→ PROBLEM TO WORK ON:
Gather up every line from the entries below that uses the word "link".

----

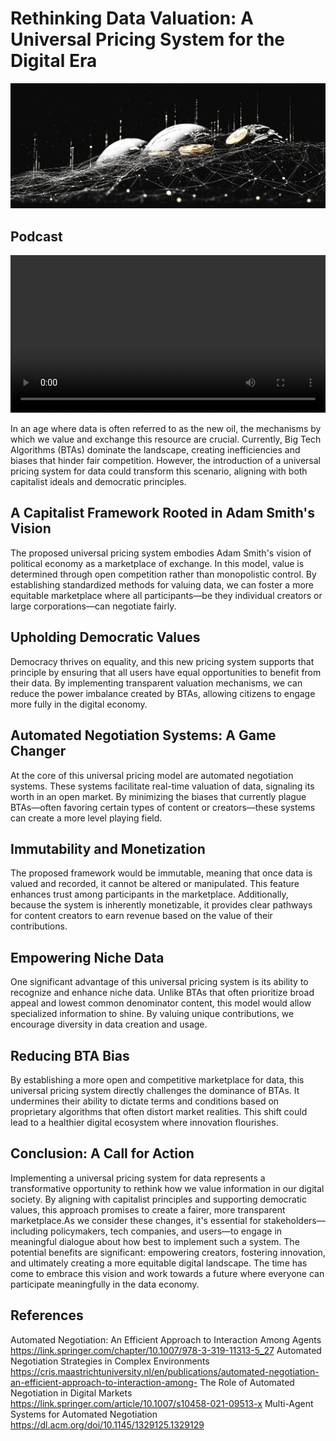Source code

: # Rethinking Data Valuation: A Universal Pricing System for the Digital Era

![Two silhouettes standing on a cityscape with a large moon in the background](background.png)

## Podcast

<video width="100%" controls aria-label="Discussion on universal data pricing and fair information sharing">
  <source src="podcast.mp4" type="video/mp4">
  This video features a detailed discussion about implementing universal pricing systems for data and creating fair towers of information sharing. Please enable video playback or use a supported browser to watch.
</video>

In an age where data is often referred to as the new oil, the mechanisms by which we value and exchange this resource are crucial. Currently, Big Tech Algorithms (BTAs) dominate the landscape, creating inefficiencies and biases that hinder fair competition. However, the introduction of a universal pricing system for data could transform this scenario, aligning with both capitalist ideals and democratic principles.

## A Capitalist Framework Rooted in Adam Smith's Vision

The proposed universal pricing system embodies Adam Smith's vision of political economy as a marketplace of exchange. In this model, value is determined through open competition rather than monopolistic control. By establishing standardized methods for valuing data, we can foster a more equitable marketplace where all participants—be they individual creators or large corporations—can negotiate fairly.

## Upholding Democratic Values

Democracy thrives on equality, and this new pricing system supports that principle by ensuring that all users have equal opportunities to benefit from their data. By implementing transparent valuation mechanisms, we can reduce the power imbalance created by BTAs, allowing citizens to engage more fully in the digital economy.

## Automated Negotiation Systems: A Game Changer

At the core of this universal pricing model are automated negotiation systems. These systems facilitate real-time valuation of data, signaling its worth in an open market. By minimizing the biases that currently plague BTAs—often favoring certain types of content or creators—these systems can create a more level playing field.

## Immutability and Monetization

The proposed framework would be immutable, meaning that once data is valued and recorded, it cannot be altered or manipulated. This feature enhances trust among participants in the marketplace. Additionally, because the system is inherently monetizable, it provides clear pathways for content creators to earn revenue based on the value of their contributions.

## Empowering Niche Data

One significant advantage of this universal pricing system is its ability to recognize and enhance niche data. Unlike BTAs that often prioritize broad appeal and lowest common denominator content, this model would allow specialized information to shine. By valuing unique contributions, we encourage diversity in data creation and usage.

## Reducing BTA Bias

By establishing a more open and competitive marketplace for data, this universal pricing system directly challenges the dominance of BTAs. It undermines their ability to dictate terms and conditions based on proprietary algorithms that often distort market realities. This shift could lead to a healthier digital ecosystem where innovation flourishes.

## Conclusion: A Call for Action

Implementing a universal pricing system for data represents a transformative opportunity to rethink how we value information in our digital society. By aligning with capitalist principles and supporting democratic values, this approach promises to create a fairer, more transparent marketplace.As we consider these changes, it's essential for stakeholders—including policymakers, tech companies, and users—to engage in meaningful dialogue about how best to implement such a system. The potential benefits are significant: empowering creators, fostering innovation, and ultimately creating a more equitable digital landscape. The time has come to embrace this vision and work towards a future where everyone can participate meaningfully in the data economy.

## References

Automated Negotiation: An Efficient Approach to Interaction Among Agents
<https://link.springer.com/chapter/10.1007/978-3-319-11313-5_27>
Automated Negotiation Strategies in Complex Environments
<https://cris.maastrichtuniversity.nl/en/publications/automated-negotiation-an-efficient-approach-to-interaction-among->
The Role of Automated Negotiation in Digital Markets
<https://link.springer.com/article/10.1007/s10458-021-09513-x>
Multi-Agent Systems for Automated Negotiation
<https://dl.acm.org/doi/10.1145/1329125.1329129>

----

→ RESPONSE BELOW:
<https://link.springer.com/chapter/10.1007/978-3-319-11313-5_27>
<https://link.springer.com/article/10.1007/s10458-021-09513-x>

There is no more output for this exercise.